Describe the factors an organisation should consider when deciding what KRIs should be used.

Answer 6

• its policies and regulations
• its strategies and objectives
• past losses and incidents
• stakeholder requirements
• its risk assessments

Question 7

List desirable features of a KRI.

Answer 7

• quantifiable
• based on consistent methodologies and standards
• incorporates key risk drivers
• tracked over time
• tied to objectives
• linked to an accountable individual
• useful in decision making
• able to be benchmarked externally
• timely
• cost effective to measure
• simple

Question 8

What is a feedback loop?

Answer 8

Process by which management and other stakeholders are informed of significant issues or changes in the business and/or environment.

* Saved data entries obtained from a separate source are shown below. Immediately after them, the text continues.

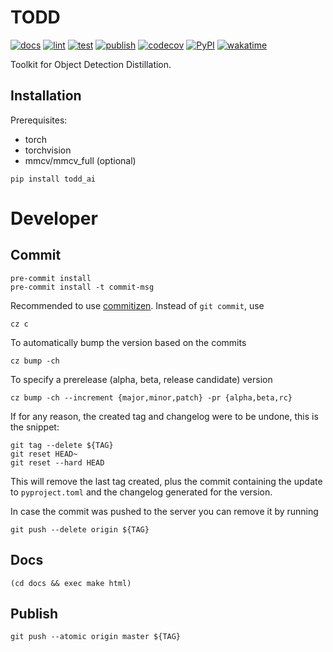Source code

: # TODD

[![docs](https://readthedocs.org/projects/toddai/badge/?version=latest)](https://toddai.readthedocs.io/en/latest/?badge=latest)
[![lint](https://github.com/LutingWang/todd/actions/workflows/lint.yaml/badge.svg)](https://github.com/LutingWang/todd/actions/workflows/lint.yaml)
[![test](https://github.com/LutingWang/todd/actions/workflows/test.yaml/badge.svg)](https://github.com/LutingWang/todd/actions/workflows/test.yaml)
[![publish](https://github.com/LutingWang/todd/actions/workflows/publish.yaml/badge.svg)](https://github.com/LutingWang/todd/actions/workflows/publish.yaml)
[![codecov](https://codecov.io/gh/LutingWang/todd/branch/master/graph/badge.svg?token=BHDPCKVM1T)](https://codecov.io/gh/LutingWang/todd)
[![PyPI](https://img.shields.io/pypi/v/todd_ai)](https://pypi.org/project/todd-ai/)
[![wakatime](https://wakatime.com/badge/github/LutingWang/todd.svg)](https://wakatime.com/badge/github/LutingWang/todd)

Toolkit for Object Detection Distillation.

## Installation

Prerequisites:
- torch
- torchvision
- mmcv/mmcv_full (optional)

```shell
pip install todd_ai
```

# Developer

## Commit

```shell
pre-commit install
pre-commit install -t commit-msg
```

Recommended to use [commitizen](https://github.com/commitizen-tools/commitizen). Instead of `git commit`, use

```shell
cz c
```

To automatically bump the version based on the commits

```shell
cz bump -ch
```

To specify a prerelease (alpha, beta, release candidate) version

```shell
cz bump -ch --increment {major,minor,patch} -pr {alpha,beta,rc}
```

If for any reason, the created tag and changelog were to be undone, this is the snippet:

```shell
git tag --delete ${TAG}
git reset HEAD~
git reset --hard HEAD
```

This will remove the last tag created, plus the commit containing the update to `pyproject.toml` and the changelog generated for the version.

In case the commit was pushed to the server you can remove it by running

```
git push --delete origin ${TAG}
```

## Docs

```shell
(cd docs && exec make html)
```

## Publish

```shell
git push --atomic origin master ${TAG}
```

These may come from sources that provide information on past events, the present or expectations for the future.

Question 9

What are the five main questions to be answered via a risk reporting system?

Answer 9

1. Are our business objectives at risk?
2. Are we in compliance with policies, laws and regulations?
3. What risk incidents have been escalated and require attention?
4. What KPIs and KRIs need attention?
5. What risk assessments need to be reviewed?

Question 10

Outline the key components of a risk report to a board.

Answer 10

• internal and external, qualitative and quantitative information
• a summary of losses and incidents
• a narrative from management on important data and trends
• KPIs and KRIs against risk limits with important deviations and trends highlighted
• important events/milestones e.g. regulatory visit

Risk reports are often split by risk types and operating units, and summaries of key risk areas are generally represented in tabular or graphical form with an indication of likelihood and severity (e.g. traffic light approach).